Task:
Where a line below holds the string "write", that line goes into the answer.

Data provided:
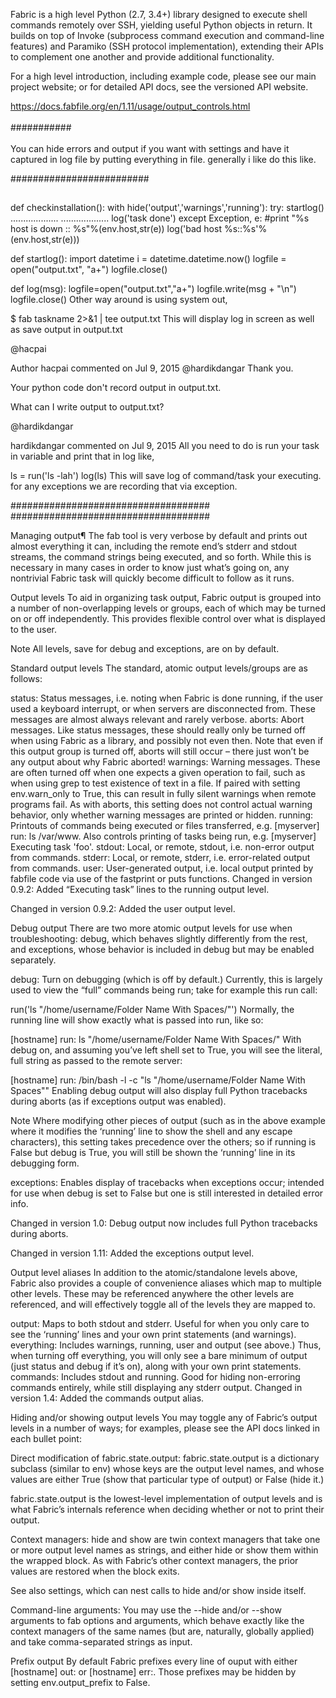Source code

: 

Fabric is a high level Python (2.7, 3.4+) library designed to execute shell commands remotely over SSH, yielding useful Python objects in return. It builds on top of Invoke (subprocess command execution and command-line features) and Paramiko (SSH protocol implementation), extending their APIs to complement one another and provide additional functionality.

For a high level introduction, including example code, please see our main project website; or for detailed API docs, see the versioned API website.

https://docs.fabfile.org/en/1.11/usage/output_controls.html
<br>
<br>
###########
<br>
<br>
You can hide errors and output if you want with settings and have it captured in log file by putting everything in file. 
generally i like do this like.

#########################
##
##


def checkinstallation():
    with hide('output','warnings','running'):
        try:
            startlog()
            ...................
            ...................
            log('task done')
        except Exception, e:
            #print "%s host is down :: %s"%(env.host,str(e))
            log('bad host %s::%s'%(env.host,str(e)))


def startlog():
    import datetime
    i = datetime.datetime.now()
    logfile = open("output.txt", "a+")
    logfile.close()


def log(msg):
    logfile=open("output.txt","a+")
    logfile.write(msg + "\n")
    logfile.close()
Other way around is using system out,

$ fab taskname 2>&1 | tee output.txt
This will display log in screen as well as save output in output.txt

@hacpai
 
Author
hacpai commented on Jul 9, 2015
@hardikdangar Thank you.

Your python code don't record output in output.txt.

What can I write output to output.txt?

@hardikdangar
 
hardikdangar commented on Jul 9, 2015
All you need to do is run your task in variable and print that in log like,

ls = run('ls -lah')
log(ls)
This will save log of command/task your executing. for any exceptions we are recording that via exception.

####################################
####################################




Managing output¶
The fab tool is very verbose by default and prints out almost everything it can, including the remote end’s stderr and stdout streams, the command strings being executed, and so forth. While this is necessary in many cases in order to know just what’s going on, any nontrivial Fabric task will quickly become difficult to follow as it runs.

Output levels
To aid in organizing task output, Fabric output is grouped into a number of non-overlapping levels or groups, each of which may be turned on or off independently. This provides flexible control over what is displayed to the user.

Note
All levels, save for debug and exceptions, are on by default.

Standard output levels
The standard, atomic output levels/groups are as follows:

status: Status messages, i.e. noting when Fabric is done running, if the user used a keyboard interrupt, or when servers are disconnected from. These messages are almost always relevant and rarely verbose.
aborts: Abort messages. Like status messages, these should really only be turned off when using Fabric as a library, and possibly not even then. Note that even if this output group is turned off, aborts will still occur – there just won’t be any output about why Fabric aborted!
warnings: Warning messages. These are often turned off when one expects a given operation to fail, such as when using grep to test existence of text in a file. If paired with setting env.warn_only to True, this can result in fully silent warnings when remote programs fail. As with aborts, this setting does not control actual warning behavior, only whether warning messages are printed or hidden.
running: Printouts of commands being executed or files transferred, e.g. [myserver] run: ls /var/www. Also controls printing of tasks being run, e.g. [myserver] Executing task 'foo'.
stdout: Local, or remote, stdout, i.e. non-error output from commands.
stderr: Local, or remote, stderr, i.e. error-related output from commands.
user: User-generated output, i.e. local output printed by fabfile code via use of the fastprint or puts functions.
Changed in version 0.9.2: Added “Executing task” lines to the running output level.

Changed in version 0.9.2: Added the user output level.

Debug output
There are two more atomic output levels for use when troubleshooting: debug, which behaves slightly differently from the rest, and exceptions, whose behavior is included in debug but may be enabled separately.

debug: Turn on debugging (which is off by default.) Currently, this is largely used to view the “full” commands being run; take for example this run call:

run('ls "/home/username/Folder Name With Spaces/"')
Normally, the running line will show exactly what is passed into run, like so:

[hostname] run: ls "/home/username/Folder Name With Spaces/"
With debug on, and assuming you’ve left shell set to True, you will see the literal, full string as passed to the remote server:

[hostname] run: /bin/bash -l -c "ls \"/home/username/Folder Name With Spaces\""
Enabling debug output will also display full Python tracebacks during aborts (as if exceptions output was enabled).

Note
Where modifying other pieces of output (such as in the above example where it modifies the ‘running’ line to show the shell and any escape characters), this setting takes precedence over the others; so if running is False but debug is True, you will still be shown the ‘running’ line in its debugging form.

exceptions: Enables display of tracebacks when exceptions occur; intended for use when debug is set to False but one is still interested in detailed error info.

Changed in version 1.0: Debug output now includes full Python tracebacks during aborts.

Changed in version 1.11: Added the exceptions output level.

Output level aliases
In addition to the atomic/standalone levels above, Fabric also provides a couple of convenience aliases which map to multiple other levels. These may be referenced anywhere the other levels are referenced, and will effectively toggle all of the levels they are mapped to.

output: Maps to both stdout and stderr. Useful for when you only care to see the ‘running’ lines and your own print statements (and warnings).
everything: Includes warnings, running, user and output (see above.) Thus, when turning off everything, you will only see a bare minimum of output (just status and debug if it’s on), along with your own print statements.
commands: Includes stdout and running. Good for hiding non-erroring commands entirely, while still displaying any stderr output.
Changed in version 1.4: Added the commands output alias.

Hiding and/or showing output levels
You may toggle any of Fabric’s output levels in a number of ways; for examples, please see the API docs linked in each bullet point:

Direct modification of fabric.state.output: fabric.state.output is a dictionary subclass (similar to env) whose keys are the output level names, and whose values are either True (show that particular type of output) or False (hide it.)

fabric.state.output is the lowest-level implementation of output levels and is what Fabric’s internals reference when deciding whether or not to print their output.

Context managers: hide and show are twin context managers that take one or more output level names as strings, and either hide or show them within the wrapped block. As with Fabric’s other context managers, the prior values are restored when the block exits.

See also
settings, which can nest calls to hide and/or show inside itself.

Command-line arguments: You may use the --hide and/or --show arguments to fab options and arguments, which behave exactly like the context managers of the same names (but are, naturally, globally applied) and take comma-separated strings as input.

Prefix output
By default Fabric prefixes every line of ouput with either [hostname] out: or [hostname] err:. Those prefixes may be hidden by setting env.output_prefix to False.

Expected answer:
    logfile.write(msg + "\n")
What can I write output to output.txt?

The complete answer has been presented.